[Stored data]
▼
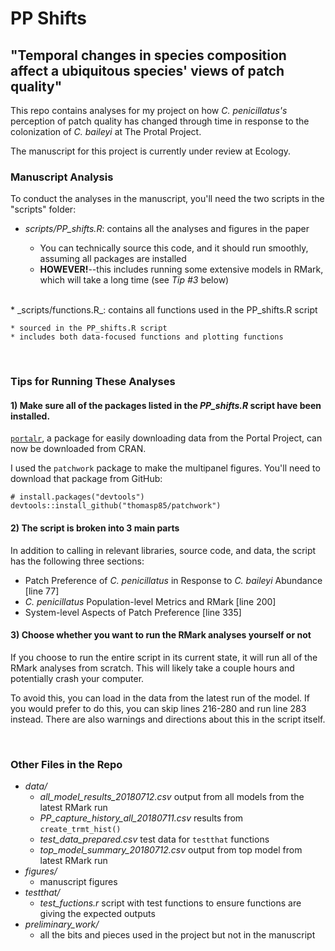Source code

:# PP Shifts
## "Temporal changes in species composition affect a ubiquitous species' views of patch quality"

This repo contains analyses for my project on how _C. penicillatus's_ perception of patch quality has changed through time in response to the colonization of _C. baileyi_ at The Protal Project.

The manuscript for this project is currently under review at Ecology.


### Manuscript Analysis

To conduct the analyses in the manuscript, you'll need the two scripts in the "scripts" folder:

  * _scripts/PP_shifts.R_: contains all the analyses and figures in the paper
  
    * You can technically source this code, and it should run smoothly, assuming all packages are installed
    * **HOWEVER!**--this includes running some extensive models in RMark, which will take a long time (see _Tip #3_ below)
<br>  
  * _scripts/functions.R_: contains all functions used in the PP_shifts.R script
  
    * sourced in the PP_shifts.R script
    * includes both data-focused functions and plotting functions

<br>

### Tips for Running These Analyses

#### 1) Make sure all of the packages listed in the _PP_shifts.R_ script have been installed.

[`portalr`](https://github.com/weecology/portalr), a package for easily downloading data from the Portal Project, can now be downloaded from CRAN.

I used the `patchwork` package to make the multipanel figures. You'll need to download that package from GitHub:

```
# install.packages("devtools")
devtools::install_github("thomasp85/patchwork")
```

#### 2) The script is broken into 3 main parts

In addition to calling in relevant libraries, source code, and data, the script has the following three sections:

* Patch Preference of _C. penicillatus_ in Response to _C. baileyi_ Abundance [line 77]
* _C. penicillatus_ Population-level Metrics and RMark [line 200]
* System-level Aspects of Patch Preference [line 335]


#### 3) Choose whether you want to run the RMark analyses yourself or not

If you choose to run the entire script in its current state, it will run all of the RMark analyses from scratch. This will likely take a couple hours and potentially crash your computer.

To avoid this, you can load in the data from the latest run of the model. If you would prefer to do this, you can skip lines 216-280 and run line 283 instead. There are also warnings and directions about this in the script itself.

<br>

### Other Files in the Repo

  * _data/_
    * _all_model_results_20180712.csv_ output from all models from the latest RMark run
    * _PP_capture_history_all_20180711.csv_ results from `create_trmt_hist()`
    * _test_data_prepared.csv_ test data for `testthat` functions
    * _top_model_summary_20180712.csv_ output from top model from latest RMark run   
  * _figures/_ 
    * manuscript figures
  * _testthat/_ 
    * _test_fuctions.r_ script with test functions to ensure functions are giving the expected outputs   
  * _preliminary_work/_ 
    * all the bits and pieces used in the project but not in the manuscript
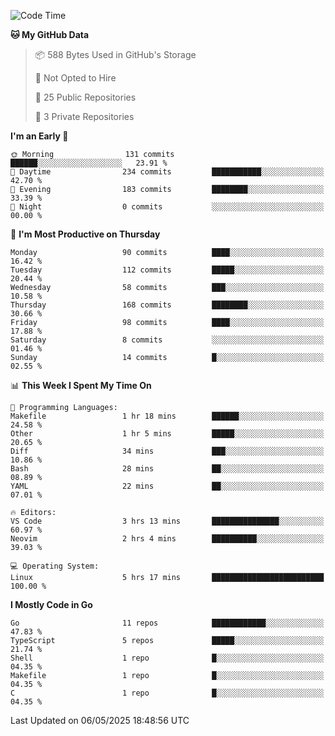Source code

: <!--START_SECTION:waka-->
![Code Time](http://img.shields.io/badge/Code%20Time-1%2C219%20hrs%2021%20mins-blue)

**🐱 My GitHub Data** 

> 📦 588 Bytes Used in GitHub's Storage 
 > 
> 🚫 Not Opted to Hire
 > 
> 📜 25 Public Repositories 
 > 
> 🔑 3 Private Repositories 
 > 
**I'm an Early 🐤** 

```text
🌞 Morning                131 commits         ██████░░░░░░░░░░░░░░░░░░░   23.91 % 
🌆 Daytime                234 commits         ███████████░░░░░░░░░░░░░░   42.70 % 
🌃 Evening                183 commits         ████████░░░░░░░░░░░░░░░░░   33.39 % 
🌙 Night                  0 commits           ░░░░░░░░░░░░░░░░░░░░░░░░░   00.00 % 
```
📅 **I'm Most Productive on Thursday** 

```text
Monday                   90 commits          ████░░░░░░░░░░░░░░░░░░░░░   16.42 % 
Tuesday                  112 commits         █████░░░░░░░░░░░░░░░░░░░░   20.44 % 
Wednesday                58 commits          ███░░░░░░░░░░░░░░░░░░░░░░   10.58 % 
Thursday                 168 commits         ████████░░░░░░░░░░░░░░░░░   30.66 % 
Friday                   98 commits          ████░░░░░░░░░░░░░░░░░░░░░   17.88 % 
Saturday                 8 commits           ░░░░░░░░░░░░░░░░░░░░░░░░░   01.46 % 
Sunday                   14 commits          █░░░░░░░░░░░░░░░░░░░░░░░░   02.55 % 
```


📊 **This Week I Spent My Time On** 

```text
💬 Programming Languages: 
Makefile                 1 hr 18 mins        ██████░░░░░░░░░░░░░░░░░░░   24.58 % 
Other                    1 hr 5 mins         █████░░░░░░░░░░░░░░░░░░░░   20.65 % 
Diff                     34 mins             ███░░░░░░░░░░░░░░░░░░░░░░   10.86 % 
Bash                     28 mins             ██░░░░░░░░░░░░░░░░░░░░░░░   08.89 % 
YAML                     22 mins             ██░░░░░░░░░░░░░░░░░░░░░░░   07.01 % 

🔥 Editors: 
VS Code                  3 hrs 13 mins       ███████████████░░░░░░░░░░   60.97 % 
Neovim                   2 hrs 4 mins        ██████████░░░░░░░░░░░░░░░   39.03 % 

💻 Operating System: 
Linux                    5 hrs 17 mins       █████████████████████████   100.00 % 
```

**I Mostly Code in Go** 

```text
Go                       11 repos            ████████████░░░░░░░░░░░░░   47.83 % 
TypeScript               5 repos             █████░░░░░░░░░░░░░░░░░░░░   21.74 % 
Shell                    1 repo              █░░░░░░░░░░░░░░░░░░░░░░░░   04.35 % 
Makefile                 1 repo              █░░░░░░░░░░░░░░░░░░░░░░░░   04.35 % 
C                        1 repo              █░░░░░░░░░░░░░░░░░░░░░░░░   04.35 % 
```




 Last Updated on 06/05/2025 18:48:56 UTC
<!--END_SECTION:waka-->
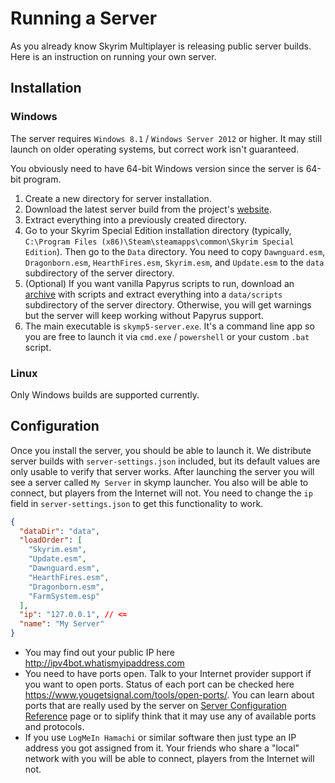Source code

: # Running a Server

As you already know Skyrim Multiplayer is releasing public server builds. Here is an instruction on running your own server.

## Installation

### Windows

The server requires `Windows 8.1` / `Windows Server 2012` or higher. It may still launch on older operating systems, but correct work isn't guaranteed.

You obviously need to have 64-bit Windows version since the server is 64-bit program.

1. Create a new directory for server installation.
2. Download the latest server build from the project's [website](https://skymp.io/).
3. Extract everything into a previously created directory.
4. Go to your Skyrim Special Edition installation directory \(typically, `C:\Program Files (x86)\Steam\steamapps\common\Skyrim Special Edition`\). Then go to the `Data` directory. You need to copy `Dawnguard.esm`, `Dragonborn.esm`, `HearthFires.esm`, `Skyrim.esm`, and `Update.esm` to the `data` subdirectory of the server directory.
5. \(Optional\) If you want vanilla Papyrus scripts to run, download an [archive](https://github.com/skyrim-multiplayer/skymp5-binaries/releases/download/scripts/scripts.7z) with scripts and extract everything into a `data/scripts` subdirectory of the server directory. Otherwise, you will get warnings but the server will keep working without Papyrus support.
6. The main executable is `skymp5-server.exe`. It's a command line app so you are free to launch it via `cmd.exe` / `powershell` or your custom `.bat` script.

### Linux

Only Windows builds are supported currently.

## Configuration

Once you install the server, you should be able to launch it. We distribute server builds with `server-settings.json` included, but its default values are only usable to verify that server works. After launching the server you will see a server called `My Server` in skymp launcher. You also will be able to connect, but players from the Internet will not. You need to change the `ip` field in `server-settings.json` to get this functionality to work.

```json
{
  "dataDir": "data",
  "loadOrder": [
    "Skyrim.esm",
    "Update.esm",
    "Dawnguard.esm",
    "HearthFires.esm",
    "Dragonborn.esm",
    "FarmSystem.esp"
  ],
  "ip": "127.0.0.1", // <=
  "name": "My Server"
}
```

- You may find out your public IP here http://ipv4bot.whatismyipaddress.com
- You need to have ports open. Talk to your Internet provider support if you want to open ports. Status of each port can be checked here https://www.yougetsignal.com/tools/open-ports/. You can learn about ports that are really used by the server on [Server Configuration Reference](docs_server_configuration_reference.md) page or to siplify think that it may use any of available ports and protocols.
- If you use `LogMeIn Hamachi` or similar software then just type an IP address you got assigned from it. Your friends who share a "local" network with you will be able to connect, players from the Internet will not.
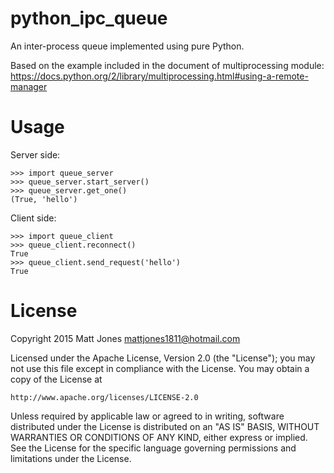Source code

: python_ipc_queue
================

An inter-process queue implemented using pure Python.

Based on the example included in the document of multiprocessing module:
https://docs.python.org/2/library/multiprocessing.html#using-a-remote-manager

Usage
=====

Server side:
```
>>> import queue_server
>>> queue_server.start_server()
>>> queue_server.get_one()
(True, 'hello')
```

Client side:
```
>>> import queue_client
>>> queue_client.reconnect()
True
>>> queue_client.send_request('hello')
True
```

License
=======

Copyright 2015 Matt Jones <mattjones1811@hotmail.com>

Licensed under the Apache License, Version 2.0 (the "License");
you may not use this file except in compliance with the License.
You may obtain a copy of the License at

    http://www.apache.org/licenses/LICENSE-2.0

Unless required by applicable law or agreed to in writing, software
distributed under the License is distributed on an "AS IS" BASIS,
WITHOUT WARRANTIES OR CONDITIONS OF ANY KIND, either express or implied.
See the License for the specific language governing permissions and
limitations under the License.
▲
● **Aim of the task**
Track down every line in the entries that includes the string "using", and copy it.

● **Written reply**
An inter-process queue implemented using pure Python.
https://docs.python.org/2/library/multiprocessing.html#using-a-remote-manager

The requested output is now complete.